Specialist unagi restaurants are common in Japan, and commonly have signs showing the word unagi with hiragana う (transliterated u), which is the first letter of the word unagi. Lake Hamana in Hamamatsu city, Shizuoka prefecture is considered to be the home of the highest quality unagi; as a result, the lake is surrounded by many small restaurants specializing in various unagi dishes. Unagi is often eaten during the hot summers in Japan. There is even a special day for eating unagi, the midsummer day of the Ox (doyo no ushi no hi).

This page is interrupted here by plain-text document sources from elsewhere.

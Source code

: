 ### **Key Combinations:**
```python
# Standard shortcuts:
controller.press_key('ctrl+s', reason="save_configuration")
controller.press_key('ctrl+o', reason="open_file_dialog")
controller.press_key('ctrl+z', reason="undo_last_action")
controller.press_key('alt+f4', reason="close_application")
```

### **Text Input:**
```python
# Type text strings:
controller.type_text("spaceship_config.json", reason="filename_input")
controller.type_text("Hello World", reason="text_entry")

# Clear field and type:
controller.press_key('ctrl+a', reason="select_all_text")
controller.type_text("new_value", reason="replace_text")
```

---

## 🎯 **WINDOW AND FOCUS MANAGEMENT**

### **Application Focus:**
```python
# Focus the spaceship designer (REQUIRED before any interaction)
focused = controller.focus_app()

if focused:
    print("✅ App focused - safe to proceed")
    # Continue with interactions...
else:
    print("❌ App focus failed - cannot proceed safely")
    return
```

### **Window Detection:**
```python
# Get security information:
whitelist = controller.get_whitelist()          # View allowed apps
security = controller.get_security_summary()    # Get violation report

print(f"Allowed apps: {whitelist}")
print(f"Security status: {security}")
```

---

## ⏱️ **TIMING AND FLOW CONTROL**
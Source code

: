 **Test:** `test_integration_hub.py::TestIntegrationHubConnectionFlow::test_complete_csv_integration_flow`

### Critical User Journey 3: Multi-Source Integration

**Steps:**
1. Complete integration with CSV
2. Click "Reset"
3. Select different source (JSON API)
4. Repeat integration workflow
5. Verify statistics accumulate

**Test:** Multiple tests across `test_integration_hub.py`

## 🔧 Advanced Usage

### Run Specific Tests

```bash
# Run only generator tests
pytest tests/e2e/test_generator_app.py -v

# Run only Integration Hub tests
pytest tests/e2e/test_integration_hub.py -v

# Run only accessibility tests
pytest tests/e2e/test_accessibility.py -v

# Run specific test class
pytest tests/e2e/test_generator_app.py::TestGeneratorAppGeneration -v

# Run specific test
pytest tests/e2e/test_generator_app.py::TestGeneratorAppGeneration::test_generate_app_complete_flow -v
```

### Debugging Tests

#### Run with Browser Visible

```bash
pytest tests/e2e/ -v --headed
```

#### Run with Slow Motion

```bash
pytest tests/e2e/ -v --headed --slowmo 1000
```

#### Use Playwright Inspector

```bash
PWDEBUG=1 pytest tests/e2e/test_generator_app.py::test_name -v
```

Unakyu is a common expression used for sushi containing eel and cucumber. As eel is poisonous unless cooked, eels are always cooked, and in Japanese food, are often served with tare sauce.  Unagi that is roasted without tare and only seasoned with salt is known as "Shirayaki."

Sustainability
Seafood Watch, a sustainable seafood advisory list, recommends that consumers avoid eating unagi due to significant pressures on worldwide freshwater eel populations. All three eel species used as unagi have seen their population sizes greatly reduced in the past half century. For example, catches of the European eel have declined about 80% since the 1960s. The Japanese Ministry of the Environment has officially added Japanese eel to the “endangered” category of the country's Red List of animals ranging from “threatened” to “extinct”.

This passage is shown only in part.